◆ Task instructions: Return every line of the data below exactly, but do not include the images.

[Dataset excerpts]
------------------------------
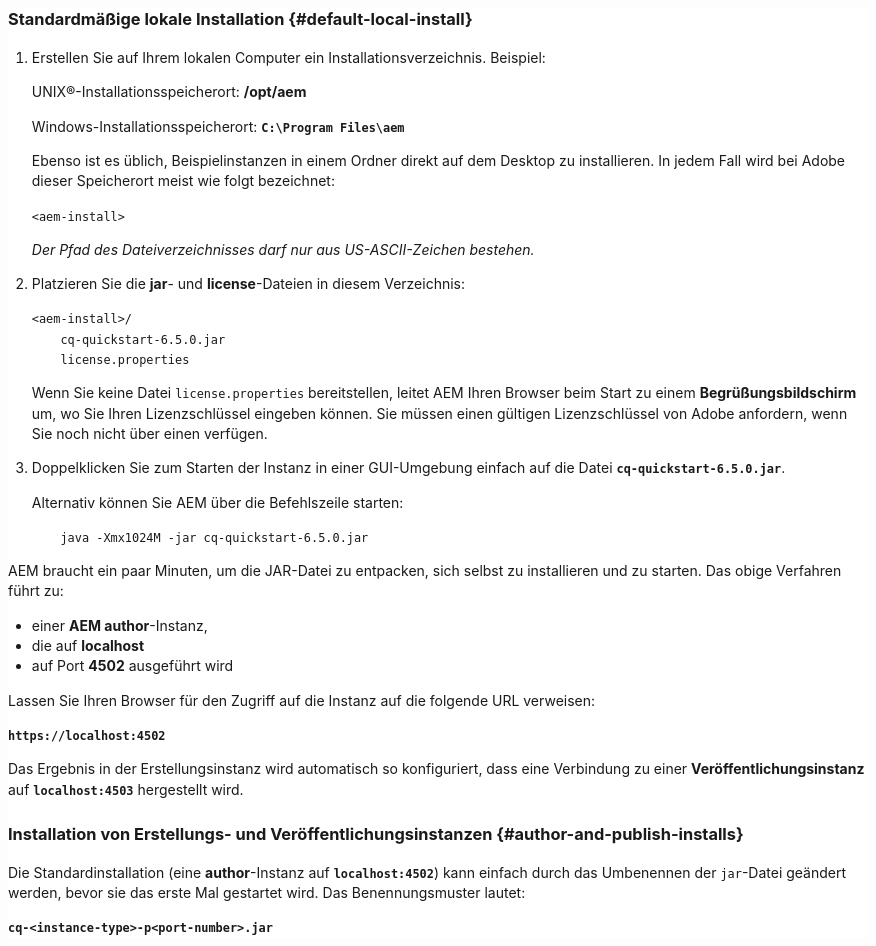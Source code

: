 ### Standardmäßige lokale Installation {#default-local-install}

1. Erstellen Sie auf Ihrem lokalen Computer ein Installationsverzeichnis. Beispiel:

   UNIX®-Installationsspeicherort: **/opt/aem**

   Windows-Installationsspeicherort: **`C:\Program Files\aem`**

   Ebenso ist es üblich, Beispielinstanzen in einem Ordner direkt auf dem Desktop zu installieren. In jedem Fall wird bei Adobe dieser Speicherort meist wie folgt bezeichnet:

   `<aem-install>`

   *Der Pfad des Dateiverzeichnisses darf nur aus US-ASCII-Zeichen bestehen.*

1. Platzieren Sie die **jar**- und **license**-Dateien in diesem Verzeichnis:

   ```shell
   <aem-install>/
       cq-quickstart-6.5.0.jar
       license.properties
   ```

   Wenn Sie keine Datei `license.properties` bereitstellen, leitet AEM Ihren Browser beim Start zu einem **Begrüßungsbildschirm** um, wo Sie Ihren Lizenzschlüssel eingeben können. Sie müssen einen gültigen Lizenzschlüssel von Adobe anfordern, wenn Sie noch nicht über einen verfügen.

1. Doppelklicken Sie zum Starten der Instanz in einer GUI-Umgebung einfach auf die Datei **`cq-quickstart-6.5.0.jar`**.

   Alternativ können Sie AEM über die Befehlszeile starten:

   ```shell
       java -Xmx1024M -jar cq-quickstart-6.5.0.jar
   ```

AEM braucht ein paar Minuten, um die JAR-Datei zu entpacken, sich selbst zu installieren und zu starten. Das obige Verfahren führt zu:

* einer **AEM author**-Instanz,
* die auf **localhost**
* auf Port **4502** ausgeführt wird

Lassen Sie Ihren Browser für den Zugriff auf die Instanz auf die folgende URL verweisen:

**`https://localhost:4502`**

Das Ergebnis in der Erstellungsinstanz wird automatisch so konfiguriert, dass eine Verbindung zu einer **Veröffentlichungsinstanz** auf **`localhost:4503`** hergestellt wird.

### Installation von Erstellungs- und Veröffentlichungsinstanzen {#author-and-publish-installs}

Die Standardinstallation (eine **author**-Instanz auf **`localhost:4502`**) kann einfach durch das Umbenennen der `jar`-Datei geändert werden, bevor sie das erste Mal gestartet wird. Das Benennungsmuster lautet:

**`cq-<instance-type>-p<port-number>.jar`**
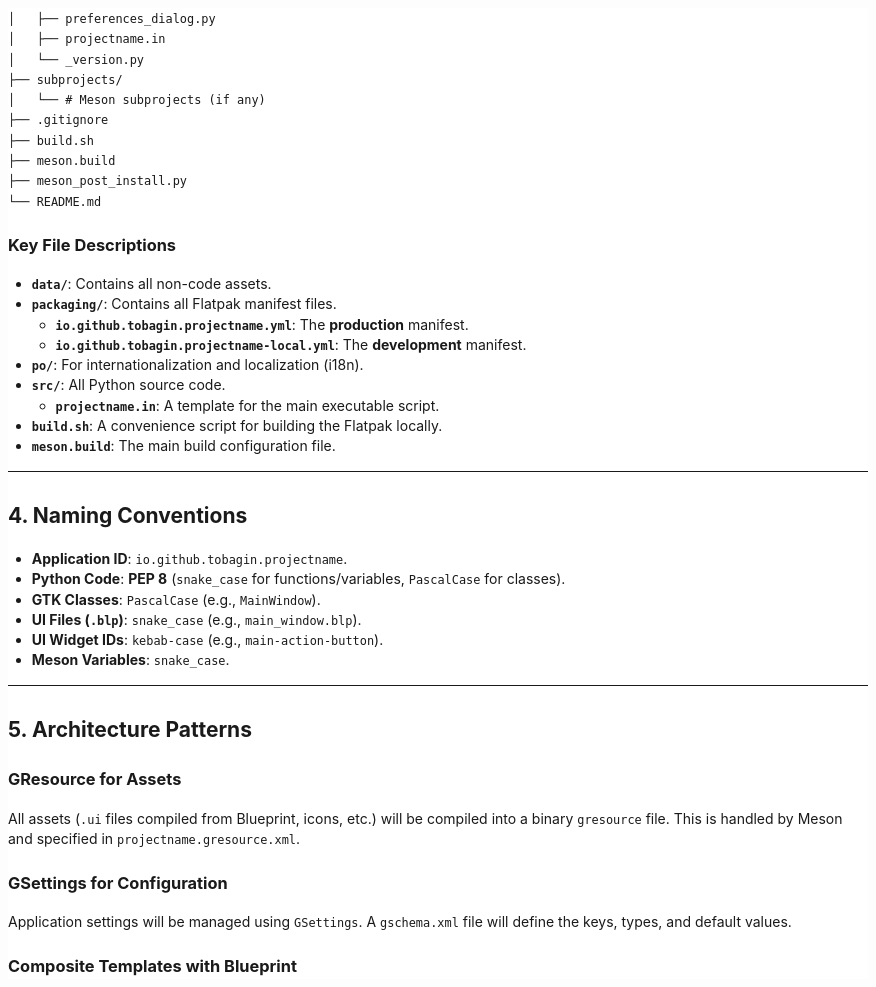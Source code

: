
 ```plaintext
│   ├── preferences_dialog.py
│   ├── projectname.in
│   └── _version.py
├── subprojects/
│   └── # Meson subprojects (if any)
├── .gitignore
├── build.sh
├── meson.build
├── meson_post_install.py
└── README.md
```

### Key File Descriptions

  * **`data/`**: Contains all non-code assets.
  * **`packaging/`**: Contains all Flatpak manifest files.
      * **`io.github.tobagin.projectname.yml`**: The **production** manifest.
      * **`io.github.tobagin.projectname-local.yml`**: The **development** manifest.
  * **`po/`**: For internationalization and localization (i18n).
  * **`src/`**: All Python source code.
      * **`projectname.in`**: A template for the main executable script.
  * **`build.sh`**: A convenience script for building the Flatpak locally.
  * **`meson.build`**: The main build configuration file.

-----

## 4\. Naming Conventions

  * **Application ID**: `io.github.tobagin.projectname`.
  * **Python Code**: **PEP 8** (`snake_case` for functions/variables, `PascalCase` for classes).
  * **GTK Classes**: `PascalCase` (e.g., `MainWindow`).
  * **UI Files (`.blp`)**: `snake_case` (e.g., `main_window.blp`).
  * **UI Widget IDs**: `kebab-case` (e.g., `main-action-button`).
  * **Meson Variables**: `snake_case`.

-----

## 5\. Architecture Patterns

### GResource for Assets

All assets (`.ui` files compiled from Blueprint, icons, etc.) will be compiled into a binary `gresource` file. This is handled by Meson and specified in `projectname.gresource.xml`.

### GSettings for Configuration

Application settings will be managed using `GSettings`. A `gschema.xml` file will define the keys, types, and default values.

### Composite Templates with Blueprint
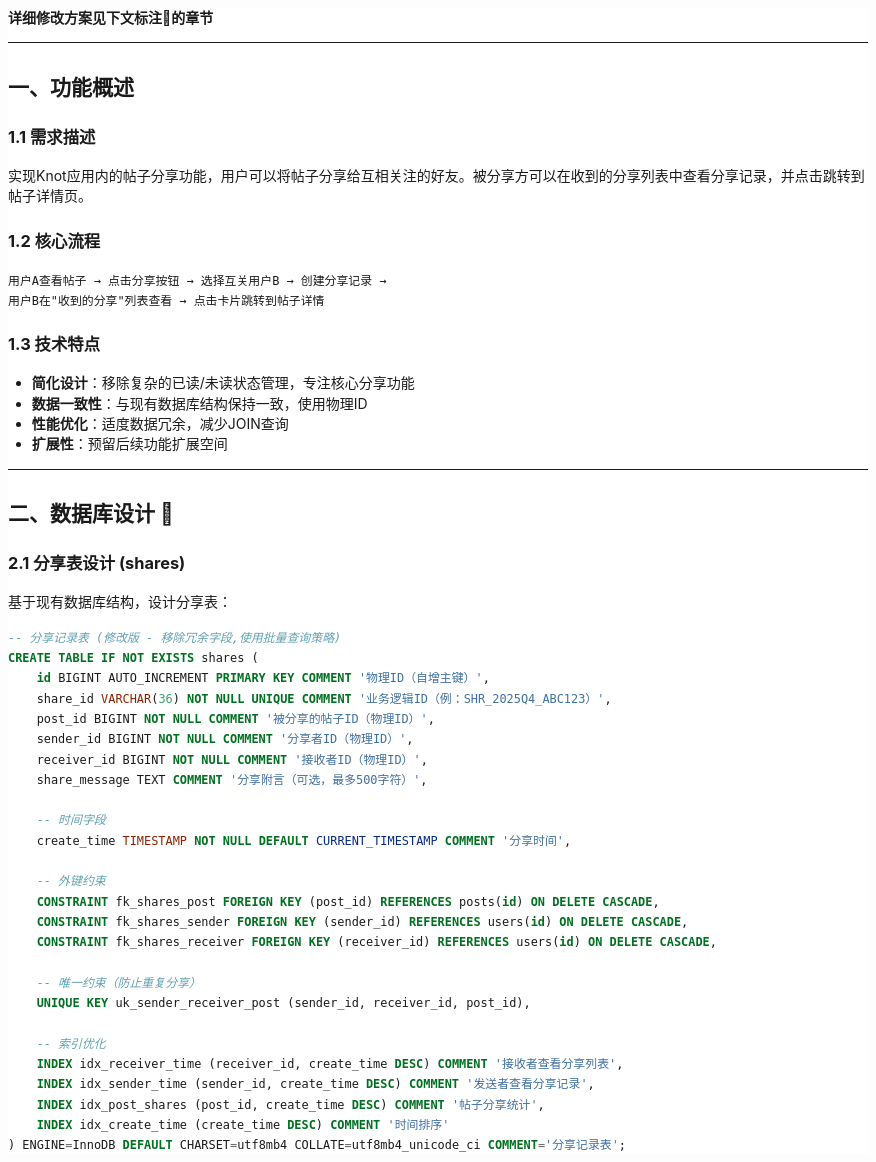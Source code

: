 **详细修改方案见下文标注🔧的章节**

---

## 一、功能概述

### 1.1 需求描述

实现Knot应用内的帖子分享功能，用户可以将帖子分享给互相关注的好友。被分享方可以在收到的分享列表中查看分享记录，并点击跳转到帖子详情页。

### 1.2 核心流程

```
用户A查看帖子 → 点击分享按钮 → 选择互关用户B → 创建分享记录 →
用户B在"收到的分享"列表查看 → 点击卡片跳转到帖子详情
```

### 1.3 技术特点

- **简化设计**：移除复杂的已读/未读状态管理，专注核心分享功能
- **数据一致性**：与现有数据库结构保持一致，使用物理ID
- **性能优化**：适度数据冗余，减少JOIN查询
- **扩展性**：预留后续功能扩展空间

---

## 二、数据库设计 🔧

### 2.1 分享表设计 (shares)

基于现有数据库结构，设计分享表：

```sql
-- 分享记录表 (修改版 - 移除冗余字段,使用批量查询策略)
CREATE TABLE IF NOT EXISTS shares (
    id BIGINT AUTO_INCREMENT PRIMARY KEY COMMENT '物理ID（自增主键）',
    share_id VARCHAR(36) NOT NULL UNIQUE COMMENT '业务逻辑ID（例：SHR_2025Q4_ABC123）',
    post_id BIGINT NOT NULL COMMENT '被分享的帖子ID（物理ID）',
    sender_id BIGINT NOT NULL COMMENT '分享者ID（物理ID）',
    receiver_id BIGINT NOT NULL COMMENT '接收者ID（物理ID）',
    share_message TEXT COMMENT '分享附言（可选，最多500字符）',

    -- 时间字段
    create_time TIMESTAMP NOT NULL DEFAULT CURRENT_TIMESTAMP COMMENT '分享时间',

    -- 外键约束
    CONSTRAINT fk_shares_post FOREIGN KEY (post_id) REFERENCES posts(id) ON DELETE CASCADE,
    CONSTRAINT fk_shares_sender FOREIGN KEY (sender_id) REFERENCES users(id) ON DELETE CASCADE,
    CONSTRAINT fk_shares_receiver FOREIGN KEY (receiver_id) REFERENCES users(id) ON DELETE CASCADE,

    -- 唯一约束（防止重复分享）
    UNIQUE KEY uk_sender_receiver_post (sender_id, receiver_id, post_id),

    -- 索引优化
    INDEX idx_receiver_time (receiver_id, create_time DESC) COMMENT '接收者查看分享列表',
    INDEX idx_sender_time (sender_id, create_time DESC) COMMENT '发送者查看分享记录',
    INDEX idx_post_shares (post_id, create_time DESC) COMMENT '帖子分享统计',
    INDEX idx_create_time (create_time DESC) COMMENT '时间排序'
) ENGINE=InnoDB DEFAULT CHARSET=utf8mb4 COLLATE=utf8mb4_unicode_ci COMMENT='分享记录表';
```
------------------------------
◆ Response below:
Source code

: ### Standardmäßige lokale Installation {#default-local-install}

1. Erstellen Sie auf Ihrem lokalen Computer ein Installationsverzeichnis. Beispiel:

   UNIX®-Installationsspeicherort: **/opt/aem**

   Windows-Installationsspeicherort: **`C:\Program Files\aem`**

   Ebenso ist es üblich, Beispielinstanzen in einem Ordner direkt auf dem Desktop zu installieren. In jedem Fall wird bei Adobe dieser Speicherort meist wie folgt bezeichnet:

   `<aem-install>`

   *Der Pfad des Dateiverzeichnisses darf nur aus US-ASCII-Zeichen bestehen.*

1. Platzieren Sie die **jar**- und **license**-Dateien in diesem Verzeichnis:

   ```shell
   <aem-install>/
       cq-quickstart-6.5.0.jar
       license.properties
   ```

   Wenn Sie keine Datei `license.properties` bereitstellen, leitet AEM Ihren Browser beim Start zu einem **Begrüßungsbildschirm** um, wo Sie Ihren Lizenzschlüssel eingeben können. Sie müssen einen gültigen Lizenzschlüssel von Adobe anfordern, wenn Sie noch nicht über einen verfügen.

1. Doppelklicken Sie zum Starten der Instanz in einer GUI-Umgebung einfach auf die Datei **`cq-quickstart-6.5.0.jar`**.

   Alternativ können Sie AEM über die Befehlszeile starten:

   ```shell
       java -Xmx1024M -jar cq-quickstart-6.5.0.jar
   ```

AEM braucht ein paar Minuten, um die JAR-Datei zu entpacken, sich selbst zu installieren und zu starten. Das obige Verfahren führt zu:

* einer **AEM author**-Instanz,
* die auf **localhost**
* auf Port **4502** ausgeführt wird

Lassen Sie Ihren Browser für den Zugriff auf die Instanz auf die folgende URL verweisen:

**`https://localhost:4502`**

Das Ergebnis in der Erstellungsinstanz wird automatisch so konfiguriert, dass eine Verbindung zu einer **Veröffentlichungsinstanz** auf **`localhost:4503`** hergestellt wird.

### Installation von Erstellungs- und Veröffentlichungsinstanzen {#author-and-publish-installs}

Die Standardinstallation (eine **author**-Instanz auf **`localhost:4502`**) kann einfach durch das Umbenennen der `jar`-Datei geändert werden, bevor sie das erste Mal gestartet wird. Das Benennungsmuster lautet:

**`cq-<instance-type>-p<port-number>.jar`**
Source code

:
 ```plaintext
│   ├── preferences_dialog.py
│   ├── projectname.in
│   └── _version.py
├── subprojects/
│   └── # Meson subprojects (if any)
├── .gitignore
├── build.sh
├── meson.build
├── meson_post_install.py
└── README.md
```

### Key File Descriptions

  * **`data/`**: Contains all non-code assets.
  * **`packaging/`**: Contains all Flatpak manifest files.
      * **`io.github.tobagin.projectname.yml`**: The **production** manifest.
      * **`io.github.tobagin.projectname-local.yml`**: The **development** manifest.
  * **`po/`**: For internationalization and localization (i18n).
  * **`src/`**: All Python source code.
      * **`projectname.in`**: A template for the main executable script.
  * **`build.sh`**: A convenience script for building the Flatpak locally.
  * **`meson.build`**: The main build configuration file.

-----

## 4\. Naming Conventions

  * **Application ID**: `io.github.tobagin.projectname`.
  * **Python Code**: **PEP 8** (`snake_case` for functions/variables, `PascalCase` for classes).
  * **GTK Classes**: `PascalCase` (e.g., `MainWindow`).
  * **UI Files (`.blp`)**: `snake_case` (e.g., `main_window.blp`).
  * **UI Widget IDs**: `kebab-case` (e.g., `main-action-button`).
  * **Meson Variables**: `snake_case`.

-----

## 5\. Architecture Patterns

### GResource for Assets

All assets (`.ui` files compiled from Blueprint, icons, etc.) will be compiled into a binary `gresource` file. This is handled by Meson and specified in `projectname.gresource.xml`.

### GSettings for Configuration

Application settings will be managed using `GSettings`. A `gschema.xml` file will define the keys, types, and default values.

### Composite Templates with Blueprint
Source code

: **详细修改方案见下文标注🔧的章节**

---

## 一、功能概述

### 1.1 需求描述

实现Knot应用内的帖子分享功能，用户可以将帖子分享给互相关注的好友。被分享方可以在收到的分享列表中查看分享记录，并点击跳转到帖子详情页。

### 1.2 核心流程

```
用户A查看帖子 → 点击分享按钮 → 选择互关用户B → 创建分享记录 →
用户B在"收到的分享"列表查看 → 点击卡片跳转到帖子详情
```

### 1.3 技术特点

- **简化设计**：移除复杂的已读/未读状态管理，专注核心分享功能
- **数据一致性**：与现有数据库结构保持一致，使用物理ID
- **性能优化**：适度数据冗余，减少JOIN查询
- **扩展性**：预留后续功能扩展空间

---

## 二、数据库设计 🔧

### 2.1 分享表设计 (shares)

基于现有数据库结构，设计分享表：

```sql
-- 分享记录表 (修改版 - 移除冗余字段,使用批量查询策略)
CREATE TABLE IF NOT EXISTS shares (
    id BIGINT AUTO_INCREMENT PRIMARY KEY COMMENT '物理ID（自增主键）',
    share_id VARCHAR(36) NOT NULL UNIQUE COMMENT '业务逻辑ID（例：SHR_2025Q4_ABC123）',
    post_id BIGINT NOT NULL COMMENT '被分享的帖子ID（物理ID）',
    sender_id BIGINT NOT NULL COMMENT '分享者ID（物理ID）',
    receiver_id BIGINT NOT NULL COMMENT '接收者ID（物理ID）',
    share_message TEXT COMMENT '分享附言（可选，最多500字符）',

    -- 时间字段
    create_time TIMESTAMP NOT NULL DEFAULT CURRENT_TIMESTAMP COMMENT '分享时间',

    -- 外键约束
    CONSTRAINT fk_shares_post FOREIGN KEY (post_id) REFERENCES posts(id) ON DELETE CASCADE,
    CONSTRAINT fk_shares_sender FOREIGN KEY (sender_id) REFERENCES users(id) ON DELETE CASCADE,
    CONSTRAINT fk_shares_receiver FOREIGN KEY (receiver_id) REFERENCES users(id) ON DELETE CASCADE,

    -- 唯一约束（防止重复分享）
    UNIQUE KEY uk_sender_receiver_post (sender_id, receiver_id, post_id),

    -- 索引优化
    INDEX idx_receiver_time (receiver_id, create_time DESC) COMMENT '接收者查看分享列表',
    INDEX idx_sender_time (sender_id, create_time DESC) COMMENT '发送者查看分享记录',
    INDEX idx_post_shares (post_id, create_time DESC) COMMENT '帖子分享统计',
    INDEX idx_create_time (create_time DESC) COMMENT '时间排序'
) ENGINE=InnoDB DEFAULT CHARSET=utf8mb4 COLLATE=utf8mb4_unicode_ci COMMENT='分享记录表';
```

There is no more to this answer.